We do not know that a dystopian scenario is the default evolutionary outcome. Even if it is, and even if the creation of a singleton is the only way to forestall ultimate catastrophe, it is a separate question what policies it makes sense to promote in the here and now. While creating a singleton would help to reduce certain risks, it may at the same time increase others, such as the risk that an oppressive regime could become global and permanent. If our preliminary study serves to draw attention to some possibly non‐obvious considerations and to stimulate more rigorous analytic work, its purpose will have been achieved.

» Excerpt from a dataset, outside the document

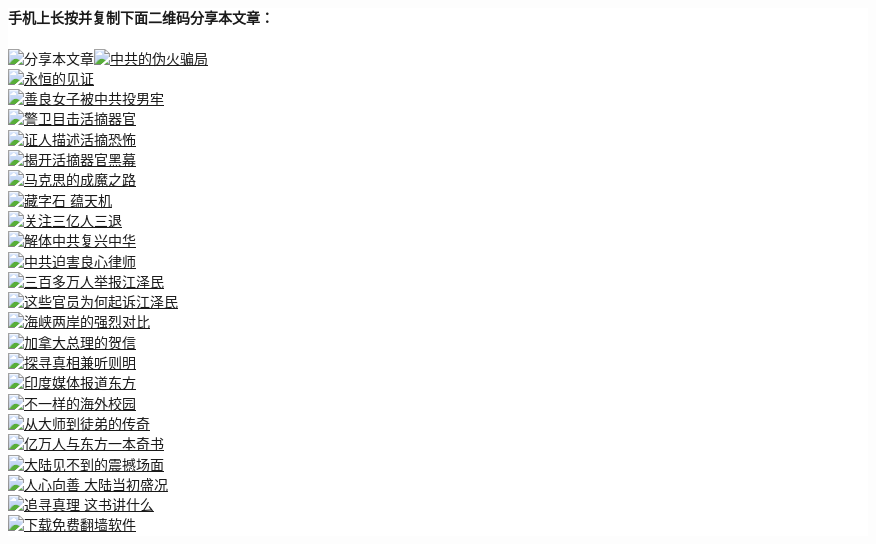 <strong>手机上长按并复制下面二维码分享本文章：</strong><br><br><img src="https://quickchart.io/qr?size=256&text=https://github.com/1992513/djy/blob/master/gb/24/12/31/n14402768.md%231" title="分享本文章"></td><td VALIGN=TOP><a href="https://github.com/1992513/djy/blob/master/gb/16/1/21/n4622075.md?dfh#1" target="_blank"><img src="https://raw.githubusercontent.com/1992513/djy/master/gb/300/wei-f1.jpg" title="中共的伪火骗局"  alt="中共的伪火骗局"></a><br><a href="https://github.com/1992513/www/blob/master/README.md?dfh#9" target="_blank"><img src="https://raw.githubusercontent.com/1992513/djy/master/gb/300/yong-h.jpg" title="永恒的见证"  alt="永恒的见证"></a><br><a href="https://github.com/1992513/djy/blob/master/gb/13/9/29/n3974789.md?dfh#1" target="_blank"><img src="https://raw.githubusercontent.com/1992513/djy/master/gb/300/shang-lnz.jpg" title="善良女子被中共投男牢"  alt="善良女子被中共投男牢"></a><br><a href="https://github.com/1992513/djy/blob/master/gb/16/3/16/n4663449.md?dfh#1" target="_blank"><img src="https://raw.githubusercontent.com/1992513/djy/master/gb/300/huo-z3.jpg" title="警卫目击活摘器官"  alt="警卫目击活摘器官"></a><br><a href="https://github.com/1992513/djy/blob/master/gb/16/8/7/n8177641.md?dfh#1" target="_blank"><img src="https://raw.githubusercontent.com/1992513/djy/master/gb/300/huo-z4.jpg" title="证人描述活摘恐怖"  alt="证人描述活摘恐怖"></a><br><a href="https://github.com/1992513/djy/blob/master/gb/10/4/19/n2881569.md?dfh#1" target="_blank"><img src="https://raw.githubusercontent.com/1992513/djy/master/gb/300/huo-z1.jpg" title="揭开活摘器官黑幕"  alt="揭开活摘器官黑幕"></a><br><a href="https://github.com/1992513/djy/blob/master/gb/10/11/7/n3077476.md?dfh#1" target="_blank"><img src="https://raw.githubusercontent.com/1992513/djy/master/gb/300/ma-ks.jpg" title="马克思的成魔之路"  alt="马克思的成魔之路"></a><br><a href="https://github.com/1992513/djy/blob/master/gb/14/6/9/n4173977.md?dfh#1" target="_blank"><img src="https://raw.githubusercontent.com/1992513/djy/master/gb/300/chang-zs.jpg" title="藏字石 蕴天机"  alt="藏字石 蕴天机"></a><br><a href="https://github.com/1992513/djy/blob/master/gb/18/5/10/n10381511.md?dfh#1" target="_blank"><img src="https://raw.githubusercontent.com/1992513/djy/master/gb/300/st1.jpg" title="关注三亿人三退"  alt="关注三亿人三退"></a><br><a href="https://github.com/1992513/djy/blob/master/gb/18/3/21/n10237682.md?dfh#1" target="_blank"><img src="https://raw.githubusercontent.com/1992513/djy/master/gb/300/jie-t.jpg" title="解体中共复兴中华"  alt="解体中共复兴中华"></a><br><a href="https://github.com/1992513/djy/blob/master/gb/9/2/9/n2422991.md?dfh#1" target="_blank"><img src="https://raw.githubusercontent.com/1992513/djy/master/gb/300/gao-zs.jpg" title="中共迫害良心律师"  alt="中共迫害良心律师"></a><br><a href="https://github.com/1992513/djy/blob/master/gb/18/12/9/n10900044.md?dfh#1" target="_blank"><img src="https://raw.githubusercontent.com/1992513/djy/master/gb/300/sj1.jpg" title="三百多万人举报江泽民"  alt="三百多万人举报江泽民"></a><br><a href="https://github.com/1992513/djy/blob/master/gb/18/8/28/n10672014.md?dfh#1" target="_blank"><img src="https://raw.githubusercontent.com/1992513/djy/master/gb/300/sj2.jpg" title="这些官员为何起诉江泽民"  alt="这些官员为何起诉江泽民"></a><br><a href="https://github.com/1992513/djy/blob/master/gb/8/12/18/n2367165.md?dfh#1" target="_blank"><img src="https://raw.githubusercontent.com/1992513/djy/master/gb/300/liangan.jpg" title="海峡两岸的强烈对比"  alt="海峡两岸的强烈对比"></a><br><a href="https://github.com/1992513/djy/blob/master/gb/15/12/10/n4593139.md?dfh#1" target="_blank"><img src="https://raw.githubusercontent.com/1992513/djy/master/gb/300/jia-ndzl.jpg" title="加拿大总理的贺信"  alt="加拿大总理的贺信"></a><br><a href="https://github.com/1992513/djy/blob/master/gb/11/6/17/n3289382.md?dfh#1" target="_blank"><img src="https://raw.githubusercontent.com/1992513/djy/master/gb/300/xiao-wd.jpg" title="探寻真相兼听则明"  alt="探寻真相兼听则明"></a><br><a href="https://github.com/1992513/djy/blob/master/gb/18/10/27/n10812623.md?dfh#1" target="_blank"><img src="https://raw.githubusercontent.com/1992513/djy/master/gb/300/yindu.jpg" title="印度媒体报道东方"  alt="印度媒体报道东方"></a><br><a href="https://github.com/1992513/djy/blob/master/gb/18/6/9/n10469652.md?dfh#1" target="_blank"><img src="https://raw.githubusercontent.com/1992513/djy/master/gb/300/xie-j.jpg" title="不一样的海外校园"  alt="不一样的海外校园"></a><br><a href="https://github.com/1992513/djy/blob/master/gb/7/4/5/n1669415.md?dfh#1" target="_blank"><img src="https://raw.githubusercontent.com/1992513/djy/master/gb/300/li-up.jpg" title="从大师到徒弟的传奇"  alt="从大师到徒弟的传奇"></a><br><a href="https://github.com/1992513/djy/blob/master/gb/17/5/26/n9191512.md?dfh#1" target="_blank"><img src="https://raw.githubusercontent.com/1992513/djy/master/gb/300/zfl2.jpg" title="亿万人与东方一本奇书"  alt="亿万人与东方一本奇书"></a><br><a href="https://github.com/1992513/djy/blob/master/gb/13/11/27/n4020290.md?dfh#1" target="_blank"><img src="https://raw.githubusercontent.com/1992513/djy/master/gb/300/zhen-h.jpg" title="大陆见不到的震撼场面"  alt="大陆见不到的震撼场面"></a><br><a href="https://github.com/1992513/djy/blob/master/gb/15/7/17/n4482910.md?dfh#1" target="_blank"><img src="https://raw.githubusercontent.com/1992513/djy/master/gb/300/dalu-sk.jpg" title="人心向善 大陆当初盛况"  alt="人心向善 大陆当初盛况"></a><br><a href="https://github.com/1992513/djy/blob/master/gb/19/1/5/n10955468.md?dfh#1" target="_blank"><img src="https://raw.githubusercontent.com/1992513/djy/master/gb/300/zfl1.jpg" title="追寻真理 这书讲什么"  alt="追寻真理 这书讲什么"></a><br><a href="https://github.com/1992513/www/blob/master/README.md?dfh#1" target="_blank"><img src="https://raw.githubusercontent.com/1992513/djy/master/gb/300/fq1.jpg" title="下载免费翻墙软件"  alt="下载免费翻墙软件"></a><br></td></tr></table>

It could act merely as a subtle enforcer of certain background conditions that could serve, e.g. to guarantee security or to administer some other minimal governmental tasks. […] When considering the characteristics of a singleton it would be a mistake to assume that it would necessarily possess the attributes commonly associated with large human bureaucracies — rigidity, lack of imagination, inefficiency, a tendency to micro-manage and to expand its own powers, etc. This would be true of some possible singletons but it might not be true of others.
The concept of a singleton is thus much broader and more abstract than concept of a world government. A world government (in the ordinary sense of the word) is only one type of singleton among many.
Nevertheless, all the possible singletons share one essential property: the ability to solve global coordination problems. Intelligent species that develop the capability to solve global coordination problems, such as those listed in the next section, may in the long run develop along very different trajectories than species that lack this capacity.
A major risk with creating a singleton is that it would turn out to be a bad singleton. Smaller units of decision-making, such as states, can also turn bad. But if a singleton goes bad, a whole civilization goes bad. All the eggs are in one basket.